Saved entries
▬▬▬▬▬▬▬▬▬▬

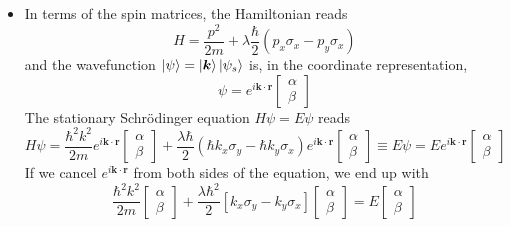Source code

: \documentclass[11pt, a4paper]{article}
\newcommand{\schro}{Schr\"{o}dinger\xspace}
\renewcommand{\vec}[1]{\bm{#1}} %
\renewcommand{\k}{\vec{k}}  %
\begin{document}
\begin{itemize}
	\item In terms of the spin matrices, the Hamiltonian reads
	\begin{equation*}
		H = \frac{p^{2}}{2m} + \lambda \frac{\hbar}{2}(p_{x}\sigma_{x} - p_{y}\sigma_{x})
	\end{equation*} 
	and the wavefunction $  \ket{\psi} = \ket{\vec{k}}\ket{\psi_{s}} $ is, in the coordinate representation,
	\begin{equation*}
		\psi = e^{i\vec{k}\cdot \vec{r}} 
		\begin{bmatrix}
		\alpha\\
		\beta
		\end{bmatrix}
	\end{equation*}
	The stationary \schro equation $ H \psi = E \psi $ reads
	\begin{equation*}
		H \psi = \frac{\hbar^{2}k^{2}}{2m} e^{i\k \cdot \vec{r}}
		\begin{bmatrix}
			\alpha\\
			\beta
		\end{bmatrix}
		+ \frac{\lambda \hbar}{2}\left(\hbar k_{x}\sigma_{y} - \hbar k_{y}\sigma_{x}\right)
		e^{i\k \cdot \vec{r}}
		\begin{bmatrix}
			\alpha\\
			\beta
		\end{bmatrix}
		\equiv E \psi = E e^{i\k \cdot \vec{r}}
		\begin{bmatrix}
			\alpha\\
			\beta
		\end{bmatrix}
	\end{equation*}
	If we cancel $ e^{i\k \cdot \vec{r}} $ from both sides of the equation, we end up with
	\begin{equation*}
		\frac{\hbar^{2}k^{2}}{2m}
		\begin{bmatrix}
			\alpha\\
			\beta
		\end{bmatrix} + 
		\frac{\lambda\hbar^{2}}{2}	
		\left[k_{x}\sigma_{y} - k_{y}\sigma_{x}\right]
		\begin{bmatrix}
			\alpha\\
			\beta
		\end{bmatrix}
		 = E
		\begin{bmatrix}
			\alpha\\
			\beta
		\end{bmatrix}
	\end{equation*}
	

\end{itemize}
\end{document}
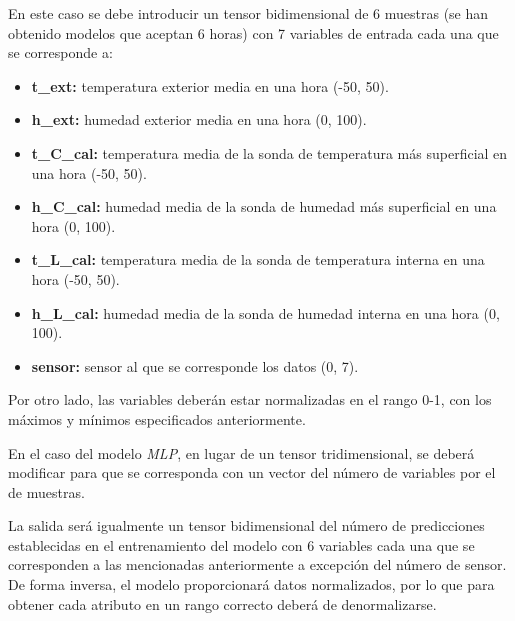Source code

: En este caso se debe introducir un tensor bidimensional de 6 muestras (se han obtenido modelos que aceptan 6 horas) con 7 variables de entrada cada una que se corresponde a:
\begin{itemize}
    \item \textbf{t\_ext:} temperatura exterior media en una hora (-50, 50).
    \item \textbf{h\_ext:} humedad exterior media en una hora (0, 100).
    \item \textbf{t\_C\_cal:} temperatura media de la sonda de temperatura más superficial en una hora (-50, 50).
    \item \textbf{h\_C\_cal:} humedad media de la sonda de humedad más superficial en una hora (0, 100).
    \item \textbf{t\_L\_cal:} temperatura media de la sonda de temperatura interna en una hora (-50, 50).
    \item \textbf{h\_L\_cal:} humedad media de la sonda de humedad interna en una hora (0, 100).
    \item \textbf{sensor:} sensor al que se corresponde los datos (0, 7).
\end{itemize}

Por otro lado, las variables deberán estar normalizadas en el rango 0-1, con los máximos y mínimos especificados anteriormente.

En el caso del modelo \textit{MLP}, en lugar de un tensor tridimensional, se deberá modificar para que se corresponda con un vector del número de variables por el de muestras.

La salida será igualmente un tensor bidimensional del número de predicciones establecidas en el entrenamiento del modelo con 6 variables cada una que se corresponden a las mencionadas
anteriormente a excepción del número de sensor. De forma inversa, el modelo proporcionará datos normalizados, por lo que para obtener cada atributo en un rango correcto deberá de denormalizarse.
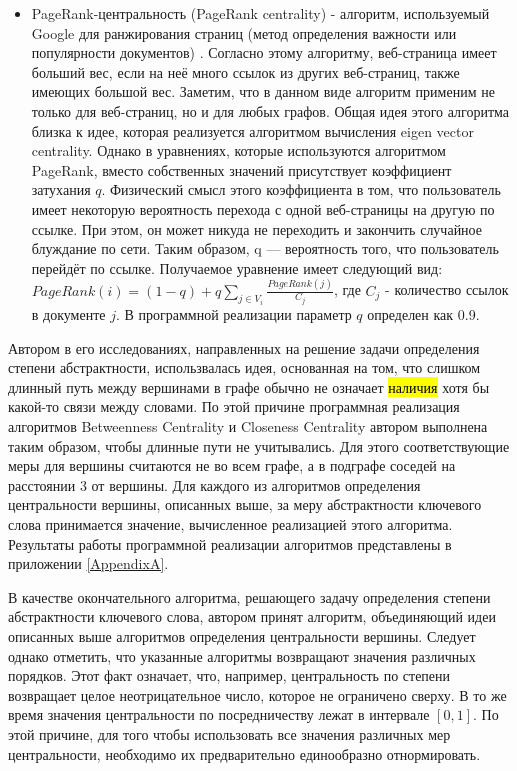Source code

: \begin{itemize}
\item  PageRank-центральность (PageRank centrality) - алгоритм, используемый Google для ранжирования страниц (метод определения важности или популярности документов) \cite{pagerank}.  Согласно этому алгоритму, веб-страница имеет больший вес, если на неё много ссылок из других веб-страниц, также имеющих большой вес. Заметим, что в данном виде алгоритм применим не только для веб-страниц, но и для любых графов. Общая идея этого алгоритма близка к идее, которая реализуется алгоритмом вычисления eigen vector centrality. Однако в уравнениях, которые используются алгоритмом PageRank, вместо собственных значений присутствует коэффициент затухания $q$. Физический смысл этого коэффициента в том, что пользователь имеет некоторую вероятность перехода с одной веб-страницы на другую по ссылке. При этом, он может никуда не переходить и закончить случайное блуждание по сети. Таким образом, q — вероятность того, что пользователь перейдёт по ссылке. Получаемое уравнение имеет следующий вид: $PageRank(i) = (1 - q) + q\underset{j\in V_i}\sum{\frac{PageRank(j)}{C_j}}$, где $C_j$ - количество ссылок в документе $j$. В программной реализации параметр $q$ определен как 0.9.
\end{itemize}

Автором в его исследованиях, направленных на решение задачи определения степени абстрактности, использвалась идея, основанная на том, что слишком длинный путь между вершинами в графе обычно не означает \hl{наличия} хотя бы какой-то связи между словами. По этой причине программная реализация алгоритмов Betweenness Centrality и Closeness Centrality автором выполнена таким образом, чтобы длинные пути не учитывались. Для этого соответствующие меры для вершины считаются не во всем графе, а в подграфе соседей на расстоянии 3 от вершины. Для каждого из алгоритмов определения центральности вершины, описанных выше, за меру абстрактности ключевого слова принимается значение, вычисленное реализацией этого алгоритма. Результаты работы программной реализации алгоритмов представлены в приложении \ref{AppendixA}. 

В качестве окончательного алгоритма, решающего задачу определения степени абстрактности ключевого слова, автором принят алгоритм, объединяющий идеи описанных выше алгоритмов определения центральности вершины. Следует однако отметить, что указанные алгоритмы возвращают значения различных порядков. Этот факт означает, что, например, центральность по степени возвращает целое неотрицательное число, которое не ограничено сверху. В то же время значения центральности по посредничеству лежат в интервале $[0, 1]$. По этой причине, для того чтобы использовать все значения различных мер центральности, необходимо их предварительно единообразно отнормировать.
    
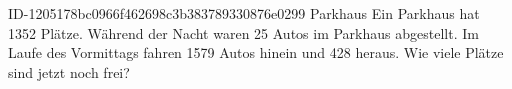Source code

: \begin{exercise}
      {ID-1205178bc0966f462698c3b383789330876e0299}
      {Parkhaus}
  \ifproblem\problem
    Ein Parkhaus hat \num{1352} Plätze. Während der Nacht waren 25 Autos im Parkhaus
    abgestellt. Im Laufe des Vormittags fahren \num{1579} Autos hinein und 428 heraus.
    Wie viele Plätze sind jetzt noch frei?
  \fi
\end{exercise}
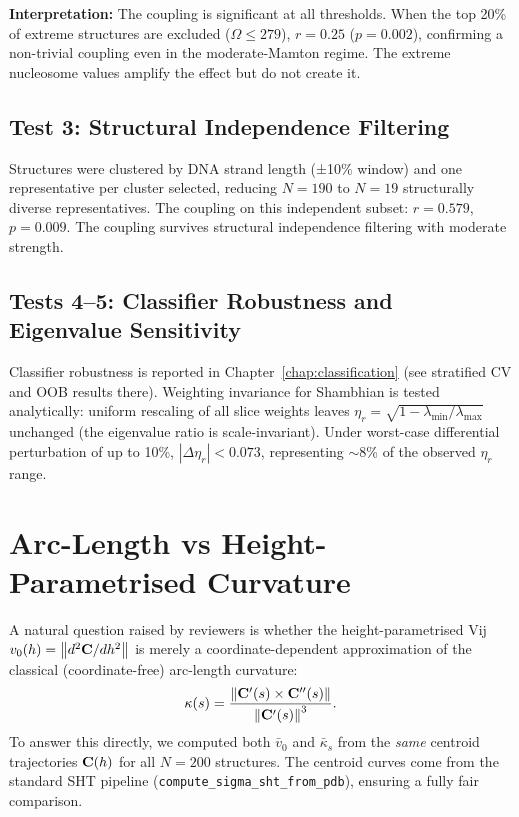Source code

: \textbf{Interpretation:} The coupling is significant at all thresholds. When the top 20\% of extreme structures are excluded ($\Omega \leq 279$), $r = 0.25$ ($p = 0.002$), confirming a non-trivial coupling even in the moderate-Mamton regime. The extreme nucleosome values amplify the effect but do not create it.

\subsection{Test 3: Structural Independence Filtering}

Structures were clustered by DNA strand length (±10\% window) and one representative per cluster selected, reducing $N = 190$ to $N = 19$ structurally diverse representatives. The coupling on this independent subset: $r = 0.579$, $p = 0.009$. The coupling survives structural independence filtering with moderate strength.

\subsection{Tests 4--5: Classifier Robustness and Eigenvalue Sensitivity}

Classifier robustness is reported in Chapter~\ref{chap:classification} (see stratified CV and OOB results there). Weighting invariance for Shambhian is tested analytically: uniform rescaling of all slice weights leaves $\eta_r = \sqrt{1 - \lambda_{\min}/\lambda_{\max}}$ unchanged (the eigenvalue ratio is scale-invariant). Under worst-case differential perturbation of up to 10\%, $|\Delta\eta_r| < 0.073$, representing $\sim$8\% of the observed $\eta_r$ range.

\section{Arc-Length vs Height-Parametrised Curvature}
\label{sec:arclength_comparison}

A natural question raised by reviewers is whether the height-parametrised Vij $v_0(h) = \norm{d^2\vect{C}/dh^2}$ is merely a coordinate-dependent approximation of the classical (coordinate-free) arc-length curvature:
\begin{equation}
    \kappa(s) = \frac{\norm{\vect{C}'(s) \times \vect{C}''(s)}}{\norm{\vect{C}'(s)}^3}.
\end{equation}
To answer this directly, we computed both $\bar{v}_0$ and $\bar{\kappa}_s$ from the \emph{same} centroid trajectories $\vect{C}(h)$ for all $N = 200$ structures. The centroid curves come from the standard SHT pipeline (\texttt{compute\_sigma\_sht\_from\_pdb}), ensuring a fully fair comparison.

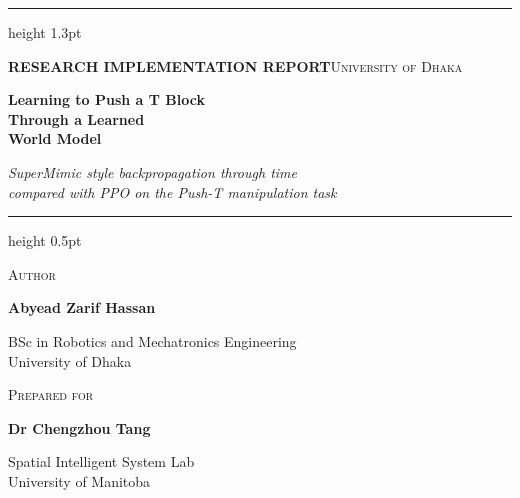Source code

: \documentclass[11pt,a4paper]{article}
\begin{document}

\begin{titlepage}
\thispagestyle{empty}
\begingroup
\setlength{\parskip}{4pt}
\setlength{\parindent}{0pt}

{\color{Blue}\hrule height 1.3pt}
\vspace{0.18cm}
{\small\color{Teal}\textbf{RESEARCH IMPLEMENTATION REPORT}\hfill\color{Muted}\textsc{University of Dhaka}\par}
\vspace{1.5cm}

{\fontsize{26}{32}\selectfont\bfseries\color{Ink}
Learning to Push a T Block\\
Through a Learned\\
World Model\par}

\vspace{0.5cm}
{\large\itshape\color{Muted}
SuperMimic style backpropagation through time\\
compared with PPO on the Push-T manipulation task\par}

\vspace{0.6cm}
{\color{Rule}\hrule height 0.5pt}
\vspace{0.55cm}

\begin{minipage}[t]{0.47\textwidth}
  {\small\color{Teal}\textsc{Author}\par}
  \vspace{2pt}
  {\large\bfseries\color{Ink}Abyead Zarif Hassan\par}
  {\normalsize BSc in Robotics and Mechatronics Engineering\\University of Dhaka\par}
\end{minipage}\hfill
\begin{minipage}[t]{0.47\textwidth}
  {\small\color{Teal}\textsc{Prepared for}\par}
  \vspace{2pt}
  {\large\bfseries\color{Ink}Dr Chengzhou Tang\par}
  {\normalsize Spatial Intelligent System Lab\\University of Manitoba\par}
\end{minipage}


\end{titlepage}
\end{document}
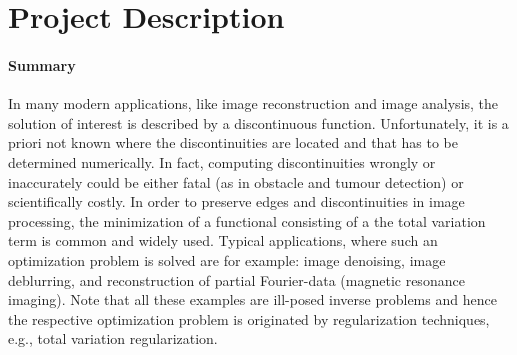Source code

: \documentclass[enabledeprecatedfontcommands,cleardoublepage=empty,headsepline,twoside,11pt,DIV=15,BCOR=12mm,final]{scrartcl}
\begin{document}
%
\section*{Project Description}

\paragraph*{Summary} 

In many modern applications, like image reconstruction and image analysis, the solution of interest is described by a discontinuous function. Unfortunately, it is a priori not known where the discontinuities  are located and that has to be determined numerically. In fact, computing discontinuities wrongly or inaccurately could be either fatal (as in obstacle and tumour detection) or scientifically costly.  %
In order to preserve edges and discontinuities  in image processing, the minimization of a functional consisting of a the total variation term is common and widely used. Typical applications, where such an optimization problem is solved are for example: image denoising, image deblurring, and reconstruction of partial Fourier-data (magnetic resonance imaging). Note that all these examples are ill-posed inverse problems and hence the respective optimization problem is originated by regularization techniques, e.g., total variation regularization.
\end{document}
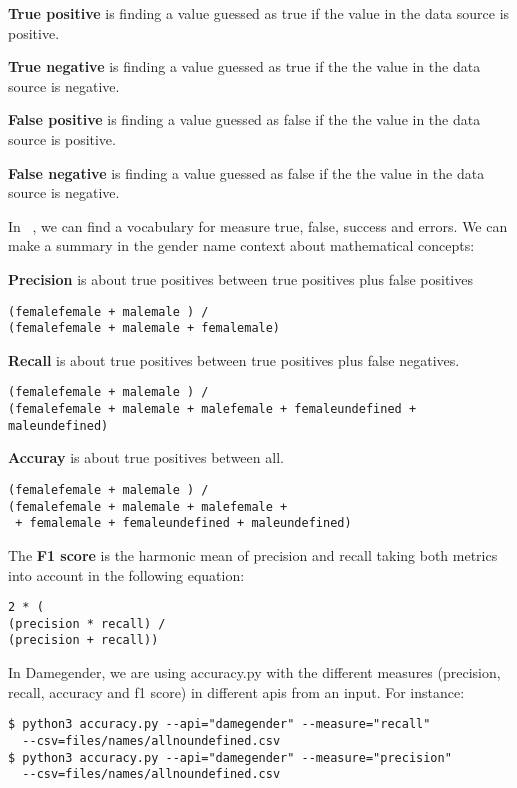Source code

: \documentclass[fleqn,10pt,lineno]{wlpeerj} %
\begin{document}
\textbf{True positive} is finding a value guessed as true if the value in
the data source is positive.

\textbf{True negative} is finding a value guessed as true if the the
value in the data source is negative.

\textbf{False positive} is finding a value guessed as false if the the
value in the data source is positive.

\textbf{False negative} is finding a value guessed as false if the the
value in the data source is negative.

In ~\cite{ISO5725}, we can find a vocabulary for measure true, false,
success and errors. We can make a summary in the gender name context
about mathematical concepts:

\textbf{Precision} is about true positives between true positives plus
false positives

\begin{verbatim}
(femalefemale + malemale ) /
(femalefemale + malemale + femalemale)
\end{verbatim}

\textbf{Recall} is about true positives between true positives plus false negatives.

\begin{verbatim}
(femalefemale + malemale ) /
(femalefemale + malemale + malefemale + femaleundefined + maleundefined)
\end{verbatim}

\textbf{Accuray} is about true positives between all.

\begin{verbatim}
(femalefemale + malemale ) /
(femalefemale + malemale + malefemale +
 + femalemale + femaleundefined + maleundefined)
\end{verbatim}

The \textbf{F1 score} is the harmonic mean of precision and recall taking
both metrics into account in the following equation:

\begin{verbatim}
2 * (
(precision * recall) /
(precision + recall))
\end{verbatim}

In Damegender, we are using accuracy.py with the different measures
(precision, recall, accuracy and f1 score) in different apis from an
input. For instance:

\begin{verbatim}
$ python3 accuracy.py --api="damegender" --measure="recall"
  --csv=files/names/allnoundefined.csv
$ python3 accuracy.py --api="damegender" --measure="precision"
  --csv=files/names/allnoundefined.csv
\end{verbatim}
\end{document}
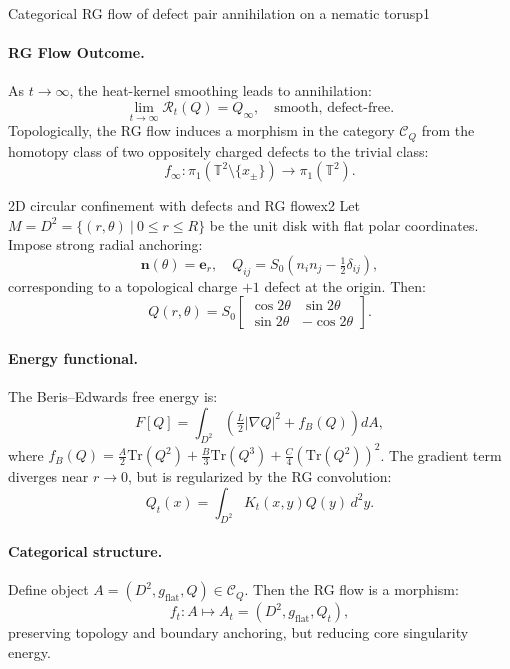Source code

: \begin{example}{Categorical RG flow of defect pair annihilation on a nematic torus}{p1}
	\paragraph{RG Flow Outcome.}
	As \( t \to \infty \), the heat-kernel smoothing leads to annihilation:
	\[
	\lim_{t \to \infty} \mathcal{R}_t(Q) = Q_\infty, \quad \text{smooth, defect-free}.
	\]
	Topologically, the RG flow induces a morphism in the category \( \mathcal{C}_Q \) from the homotopy class of two oppositely charged defects to the trivial class:
	\[
	f_\infty: \pi_1(\mathbb{T}^2 \setminus \{x_\pm\}) \to \pi_1(\mathbb{T}^2).
	\]
	
	\end{example}
	
	\begin{example}{2D circular confinement with defects and RG flow}{ex2}
		Let \( M = D^2 = \{(r,\theta)\ |\ 0 \leqslant r \leqslant R\} \) be the unit disk with flat polar coordinates. Impose strong radial anchoring:
		\[
		\mathbf{n}(\theta) = \mathbf{e}_r, \quad Q_{ij} = S_0 \left(n_i n_j - \tfrac{1}{2} \delta_{ij} \right),
		\]
		corresponding to a topological charge \( +1 \) defect at the origin. Then:
		\[
		Q(r,\theta) = S_0 \begin{bmatrix}
			\cos 2\theta & \sin 2\theta \\
			\sin 2\theta & -\cos 2\theta
		\end{bmatrix}.
		\]
		
		\paragraph{Energy functional.}
		The Beris–Edwards free energy is:
		\[
		F[Q] = \int_{D^2} \left( \tfrac{L}{2} |\nabla Q|^2 + f_B(Q) \right) dA,
		\]
		where \( f_B(Q) = \tfrac{A}{2} \mathrm{Tr}(Q^2) + \tfrac{B}{3} \mathrm{Tr}(Q^3) + \tfrac{C}{4} (\mathrm{Tr}(Q^2))^2 \). The gradient term diverges near \( r \to 0 \), but is regularized by the RG convolution:
		\[
		Q_t(x) = \int_{D^2} K_t(x,y) Q(y)\, d^2y.
		\]
		
		\paragraph{Categorical structure.}
		Define object \( A = (D^2, g_{\text{flat}}, Q) \in \mathcal{C}_Q \). Then the RG flow is a morphism:
		\[
		f_t: A \mapsto A_t = (D^2, g_{\text{flat}}, Q_t),
		\]
		preserving topology and boundary anchoring, but reducing core singularity energy.

	\end{example}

▬▬▬▬▬▬▬▬▬▬

- [Work order]: In the records above, find every line that contains the word "maleundefined" and copy it.

- [Response area]:
(femalefemale + malemale + malefemale + femaleundefined + maleundefined)
 + femalemale + femaleundefined + maleundefined)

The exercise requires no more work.